**PROMPT**
In the records below, find the line that contains "<strong>本文主要关注" and the line that contains "据了解，各地的口罩小组的发起". Set down exactly those lines and every line between them, and nothing more.
═════ SOURCE MATERIAL
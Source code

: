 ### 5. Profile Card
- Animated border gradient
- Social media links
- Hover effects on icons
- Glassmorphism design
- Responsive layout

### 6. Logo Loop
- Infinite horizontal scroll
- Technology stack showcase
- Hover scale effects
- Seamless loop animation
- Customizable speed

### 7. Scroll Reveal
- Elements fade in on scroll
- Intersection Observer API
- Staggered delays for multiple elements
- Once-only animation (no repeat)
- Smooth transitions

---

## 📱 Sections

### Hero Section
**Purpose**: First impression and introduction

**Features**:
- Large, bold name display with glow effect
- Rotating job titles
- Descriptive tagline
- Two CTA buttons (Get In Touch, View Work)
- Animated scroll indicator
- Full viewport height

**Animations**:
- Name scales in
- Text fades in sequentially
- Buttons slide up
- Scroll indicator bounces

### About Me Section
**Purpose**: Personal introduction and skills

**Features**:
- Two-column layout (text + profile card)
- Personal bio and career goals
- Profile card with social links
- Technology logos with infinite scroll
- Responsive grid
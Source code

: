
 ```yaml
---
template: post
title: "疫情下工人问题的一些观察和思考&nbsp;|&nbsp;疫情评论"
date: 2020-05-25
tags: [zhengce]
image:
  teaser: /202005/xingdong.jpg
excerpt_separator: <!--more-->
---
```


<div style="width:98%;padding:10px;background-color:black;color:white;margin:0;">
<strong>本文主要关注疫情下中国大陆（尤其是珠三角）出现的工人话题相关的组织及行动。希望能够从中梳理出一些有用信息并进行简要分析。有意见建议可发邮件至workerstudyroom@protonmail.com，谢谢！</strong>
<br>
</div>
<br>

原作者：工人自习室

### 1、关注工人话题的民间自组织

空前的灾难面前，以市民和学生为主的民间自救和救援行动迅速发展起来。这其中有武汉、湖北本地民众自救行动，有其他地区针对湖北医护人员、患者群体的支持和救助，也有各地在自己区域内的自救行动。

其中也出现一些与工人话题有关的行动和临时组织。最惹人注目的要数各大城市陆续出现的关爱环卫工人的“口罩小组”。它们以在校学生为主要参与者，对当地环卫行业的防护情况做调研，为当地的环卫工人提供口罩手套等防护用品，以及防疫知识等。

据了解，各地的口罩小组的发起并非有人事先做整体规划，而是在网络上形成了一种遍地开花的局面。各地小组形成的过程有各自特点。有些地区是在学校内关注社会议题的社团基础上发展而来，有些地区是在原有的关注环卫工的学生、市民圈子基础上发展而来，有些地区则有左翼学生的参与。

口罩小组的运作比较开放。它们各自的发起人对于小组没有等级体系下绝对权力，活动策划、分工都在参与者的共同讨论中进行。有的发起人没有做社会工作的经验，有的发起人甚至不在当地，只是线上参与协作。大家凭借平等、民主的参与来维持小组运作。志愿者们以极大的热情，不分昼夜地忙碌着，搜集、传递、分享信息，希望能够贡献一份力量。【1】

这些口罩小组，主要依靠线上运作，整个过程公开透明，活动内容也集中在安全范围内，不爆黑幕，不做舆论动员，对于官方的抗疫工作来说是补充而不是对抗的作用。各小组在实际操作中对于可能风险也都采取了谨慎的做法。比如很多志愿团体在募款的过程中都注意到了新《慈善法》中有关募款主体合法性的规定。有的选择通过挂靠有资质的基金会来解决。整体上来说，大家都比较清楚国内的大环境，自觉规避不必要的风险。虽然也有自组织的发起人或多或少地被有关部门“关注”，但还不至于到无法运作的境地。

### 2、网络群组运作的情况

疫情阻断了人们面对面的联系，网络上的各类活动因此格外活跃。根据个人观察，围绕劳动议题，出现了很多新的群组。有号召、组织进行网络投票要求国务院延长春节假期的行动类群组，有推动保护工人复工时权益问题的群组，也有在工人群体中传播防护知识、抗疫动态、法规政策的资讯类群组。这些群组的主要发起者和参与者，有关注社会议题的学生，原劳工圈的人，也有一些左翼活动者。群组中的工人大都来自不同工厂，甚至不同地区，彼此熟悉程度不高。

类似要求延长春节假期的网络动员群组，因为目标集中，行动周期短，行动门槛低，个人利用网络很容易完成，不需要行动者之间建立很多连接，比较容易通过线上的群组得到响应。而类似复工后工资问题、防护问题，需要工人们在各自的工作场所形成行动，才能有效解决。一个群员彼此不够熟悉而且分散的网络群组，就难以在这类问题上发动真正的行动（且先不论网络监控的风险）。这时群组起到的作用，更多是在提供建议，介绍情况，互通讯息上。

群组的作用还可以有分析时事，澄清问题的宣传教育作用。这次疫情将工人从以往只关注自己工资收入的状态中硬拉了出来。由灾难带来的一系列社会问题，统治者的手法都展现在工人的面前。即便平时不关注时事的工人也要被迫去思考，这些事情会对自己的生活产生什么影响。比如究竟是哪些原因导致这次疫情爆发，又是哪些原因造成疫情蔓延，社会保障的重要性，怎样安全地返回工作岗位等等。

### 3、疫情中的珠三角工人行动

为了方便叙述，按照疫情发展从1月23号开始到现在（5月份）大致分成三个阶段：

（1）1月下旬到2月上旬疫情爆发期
══════════
═════ SOURCE MATERIAL
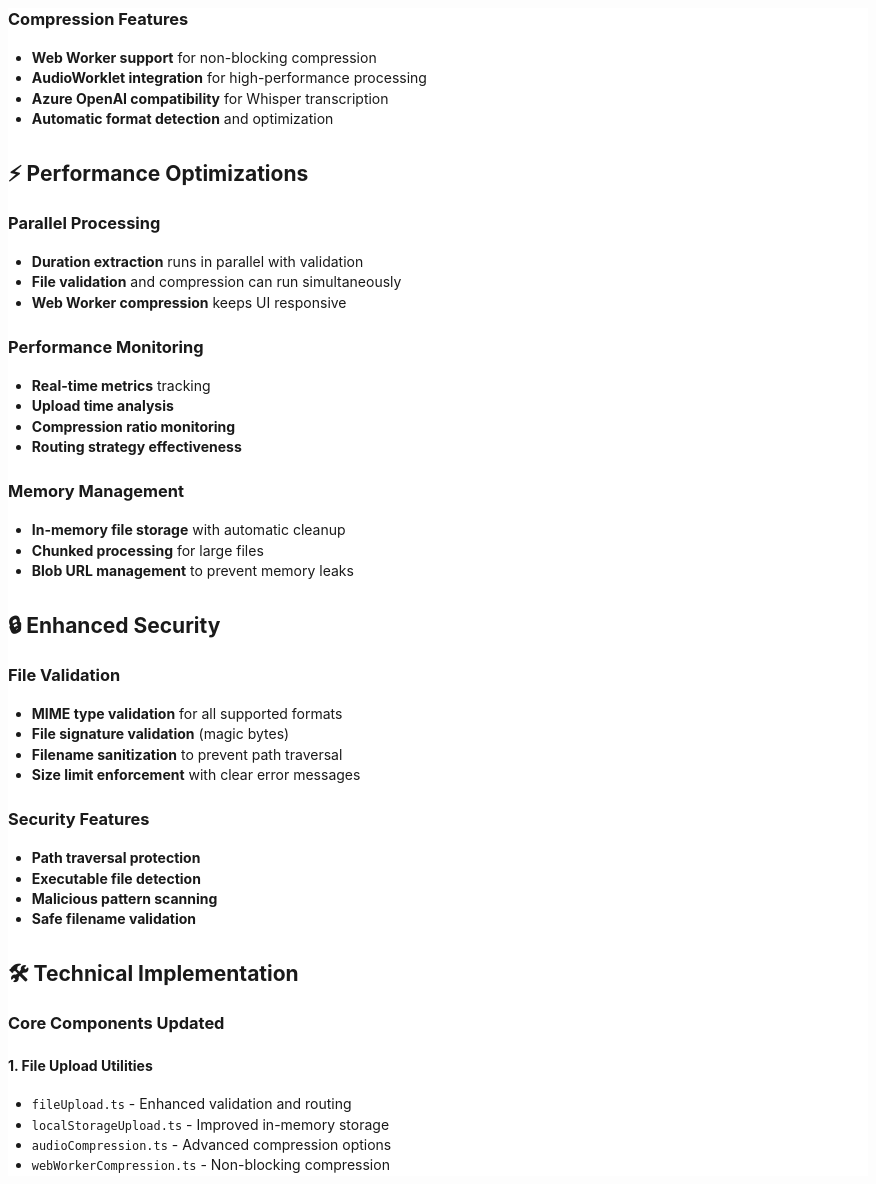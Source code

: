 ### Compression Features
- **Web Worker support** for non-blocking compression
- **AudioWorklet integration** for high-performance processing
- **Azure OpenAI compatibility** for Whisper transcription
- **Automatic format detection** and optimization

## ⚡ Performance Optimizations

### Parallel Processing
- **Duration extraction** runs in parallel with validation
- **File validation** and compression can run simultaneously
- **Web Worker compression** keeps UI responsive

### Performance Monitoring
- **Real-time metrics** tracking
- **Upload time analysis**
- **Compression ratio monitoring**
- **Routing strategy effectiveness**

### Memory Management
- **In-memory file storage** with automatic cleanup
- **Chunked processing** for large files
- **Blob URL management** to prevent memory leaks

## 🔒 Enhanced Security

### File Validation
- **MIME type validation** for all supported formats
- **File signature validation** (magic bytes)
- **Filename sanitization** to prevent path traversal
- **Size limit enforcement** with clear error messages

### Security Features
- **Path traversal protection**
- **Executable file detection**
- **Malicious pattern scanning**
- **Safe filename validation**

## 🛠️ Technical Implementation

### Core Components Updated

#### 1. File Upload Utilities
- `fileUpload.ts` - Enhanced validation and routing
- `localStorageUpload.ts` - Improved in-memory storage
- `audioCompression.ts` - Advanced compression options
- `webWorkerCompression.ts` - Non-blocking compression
══════════
═════ SOURCE MATERIAL
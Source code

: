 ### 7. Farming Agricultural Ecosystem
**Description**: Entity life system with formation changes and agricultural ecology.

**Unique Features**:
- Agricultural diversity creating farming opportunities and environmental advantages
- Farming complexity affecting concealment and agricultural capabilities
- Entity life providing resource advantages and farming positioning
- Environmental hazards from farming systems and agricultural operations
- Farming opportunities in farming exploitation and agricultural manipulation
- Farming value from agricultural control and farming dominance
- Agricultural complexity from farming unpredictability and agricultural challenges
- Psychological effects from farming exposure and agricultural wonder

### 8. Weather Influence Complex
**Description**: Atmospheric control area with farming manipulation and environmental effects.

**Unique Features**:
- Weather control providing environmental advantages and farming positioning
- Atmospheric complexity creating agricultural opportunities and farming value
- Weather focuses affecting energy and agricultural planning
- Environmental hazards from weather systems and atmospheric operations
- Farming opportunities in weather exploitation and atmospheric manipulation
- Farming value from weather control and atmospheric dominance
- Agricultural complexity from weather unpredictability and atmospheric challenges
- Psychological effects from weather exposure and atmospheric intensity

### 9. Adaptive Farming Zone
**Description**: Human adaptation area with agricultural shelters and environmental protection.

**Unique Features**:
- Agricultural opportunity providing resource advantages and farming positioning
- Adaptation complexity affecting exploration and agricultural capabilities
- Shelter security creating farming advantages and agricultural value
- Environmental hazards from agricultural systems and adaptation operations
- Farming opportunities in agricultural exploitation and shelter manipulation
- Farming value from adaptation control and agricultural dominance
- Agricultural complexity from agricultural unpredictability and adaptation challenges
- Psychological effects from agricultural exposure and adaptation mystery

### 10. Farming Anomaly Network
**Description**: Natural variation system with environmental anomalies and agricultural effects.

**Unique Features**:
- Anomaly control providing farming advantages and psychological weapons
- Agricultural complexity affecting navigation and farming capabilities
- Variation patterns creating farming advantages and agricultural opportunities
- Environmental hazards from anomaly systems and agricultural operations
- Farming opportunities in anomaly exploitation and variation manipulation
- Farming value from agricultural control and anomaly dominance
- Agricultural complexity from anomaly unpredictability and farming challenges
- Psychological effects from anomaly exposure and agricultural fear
══════════
**ANSWER SPACE**
<strong>本文主要关注疫情下中国大陆（尤其是珠三角）出现的工人话题相关的组织及行动。希望能够从中梳理出一些有用信息并进行简要分析。有意见建议可发邮件至workerstudyroom@protonmail.com，谢谢！</strong>
<br>
</div>
<br>

原作者：工人自习室

### 1、关注工人话题的民间自组织

空前的灾难面前，以市民和学生为主的民间自救和救援行动迅速发展起来。这其中有武汉、湖北本地民众自救行动，有其他地区针对湖北医护人员、患者群体的支持和救助，也有各地在自己区域内的自救行动。

其中也出现一些与工人话题有关的行动和临时组织。最惹人注目的要数各大城市陆续出现的关爱环卫工人的“口罩小组”。它们以在校学生为主要参与者，对当地环卫行业的防护情况做调研，为当地的环卫工人提供口罩手套等防护用品，以及防疫知识等。

据了解，各地的口罩小组的发起并非有人事先做整体规划，而是在网络上形成了一种遍地开花的局面。各地小组形成的过程有各自特点。有些地区是在学校内关注社会议题的社团基础上发展而来，有些地区是在原有的关注环卫工的学生、市民圈子基础上发展而来，有些地区则有左翼学生的参与。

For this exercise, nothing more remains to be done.